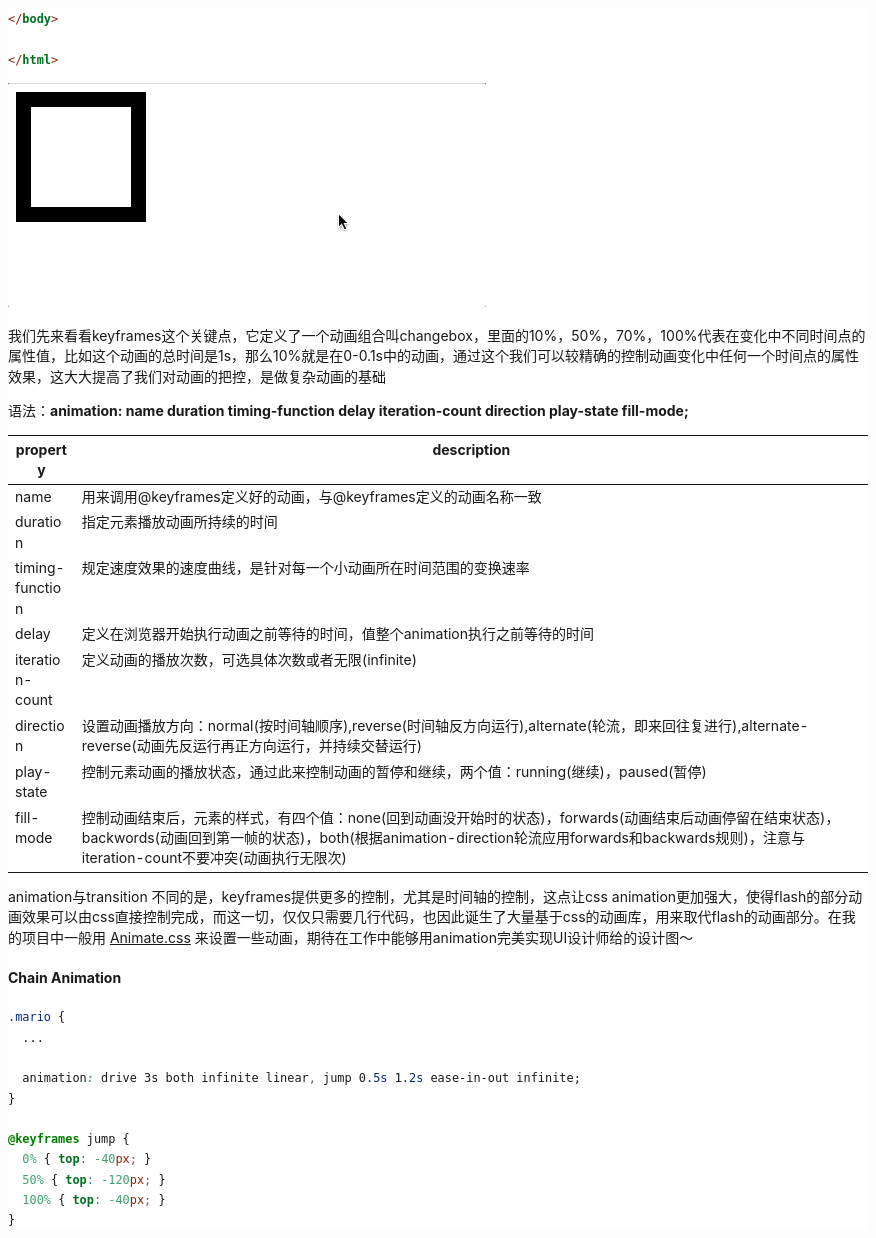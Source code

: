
 ```html
</body>

</html>
```


![163c42601ede4b6e](../images/163c4261137cc7df.gif)

我们先来看看keyframes这个关键点，它定义了一个动画组合叫changebox，里面的10%，50%，70%，100%代表在变化中不同时间点的属性值，比如这个动画的总时间是1s，那么10%就是在0-0.1s中的动画，通过这个我们可以较精确的控制动画变化中任何一个时间点的属性效果，这大大提高了我们对动画的把控，是做复杂动画的基础

语法：**animation: name duration timing-function delay iteration-count direction play-state fill-mode;**

| property        | description                                                  |
| --------------- | ------------------------------------------------------------ |
| name            | 用来调用@keyframes定义好的动画，与@keyframes定义的动画名称一致 |
| duration        | 指定元素播放动画所持续的时间                                 |
| timing-function | 规定速度效果的速度曲线，是针对每一个小动画所在时间范围的变换速率 |
| delay           | 定义在浏览器开始执行动画之前等待的时间，值整个animation执行之前等待的时间 |
| iteration-count | 定义动画的播放次数，可选具体次数或者无限(infinite)           |
| direction       | 设置动画播放方向：normal(按时间轴顺序),reverse(时间轴反方向运行),alternate(轮流，即来回往复进行),alternate-reverse(动画先反运行再正方向运行，并持续交替运行) |
| play-state      | 控制元素动画的播放状态，通过此来控制动画的暂停和继续，两个值：running(继续)，paused(暂停) |
| fill-mode       | 控制动画结束后，元素的样式，有四个值：none(回到动画没开始时的状态)，forwards(动画结束后动画停留在结束状态)，backwords(动画回到第一帧的状态)，both(根据animation-direction轮流应用forwards和backwards规则)，注意与iteration-count不要冲突(动画执行无限次) |

 animation与transition 不同的是，keyframes提供更多的控制，尤其是时间轴的控制，这点让css animation更加强大，使得flash的部分动画效果可以由css直接控制完成，而这一切，仅仅只需要几行代码，也因此诞生了大量基于css的动画库，用来取代flash的动画部分。在我的项目中一般用 [Animate.css](https://link.juejin.im?target=https%3A%2F%2Fdaneden.github.io%2Fanimate.css%2F) 来设置一些动画，期待在工作中能够用animation完美实现UI设计师给的设计图～



#### Chain Animation

```css
.mario {
  ...
  
  animation: drive 3s both infinite linear, jump 0.5s 1.2s ease-in-out infinite;
}

@keyframes jump {
  0% { top: -40px; }
  50% { top: -120px; }
  100% { top: -40px; }
}
```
----
§ INSTRUCTIONS FOR THE TASK
None of the pictures belong in the copy; repeat all other material exactly.

§ FINAL ANSWER
Source code

:
 ```html
</body>

</html>
```


![163c42601ede4b6e](../images/163c4261137cc7df.gif)

我们先来看看keyframes这个关键点，它定义了一个动画组合叫changebox，里面的10%，50%，70%，100%代表在变化中不同时间点的属性值，比如这个动画的总时间是1s，那么10%就是在0-0.1s中的动画，通过这个我们可以较精确的控制动画变化中任何一个时间点的属性效果，这大大提高了我们对动画的把控，是做复杂动画的基础

语法：**animation: name duration timing-function delay iteration-count direction play-state fill-mode;**

| property        | description                                                  |
| --------------- | ------------------------------------------------------------ |
| name            | 用来调用@keyframes定义好的动画，与@keyframes定义的动画名称一致 |
| duration        | 指定元素播放动画所持续的时间                                 |
| timing-function | 规定速度效果的速度曲线，是针对每一个小动画所在时间范围的变换速率 |
| delay           | 定义在浏览器开始执行动画之前等待的时间，值整个animation执行之前等待的时间 |
| iteration-count | 定义动画的播放次数，可选具体次数或者无限(infinite)           |
| direction       | 设置动画播放方向：normal(按时间轴顺序),reverse(时间轴反方向运行),alternate(轮流，即来回往复进行),alternate-reverse(动画先反运行再正方向运行，并持续交替运行) |
| play-state      | 控制元素动画的播放状态，通过此来控制动画的暂停和继续，两个值：running(继续)，paused(暂停) |
| fill-mode       | 控制动画结束后，元素的样式，有四个值：none(回到动画没开始时的状态)，forwards(动画结束后动画停留在结束状态)，backwords(动画回到第一帧的状态)，both(根据animation-direction轮流应用forwards和backwards规则)，注意与iteration-count不要冲突(动画执行无限次) |

 animation与transition 不同的是，keyframes提供更多的控制，尤其是时间轴的控制，这点让css animation更加强大，使得flash的部分动画效果可以由css直接控制完成，而这一切，仅仅只需要几行代码，也因此诞生了大量基于css的动画库，用来取代flash的动画部分。在我的项目中一般用 [Animate.css](https://link.juejin.im?target=https%3A%2F%2Fdaneden.github.io%2Fanimate.css%2F) 来设置一些动画，期待在工作中能够用animation完美实现UI设计师给的设计图～



#### Chain Animation

```css
.mario {
  ...
  
  animation: drive 3s both infinite linear, jump 0.5s 1.2s ease-in-out infinite;
}

@keyframes jump {
  0% { top: -40px; }
  50% { top: -120px; }
  100% { top: -40px; }
}
```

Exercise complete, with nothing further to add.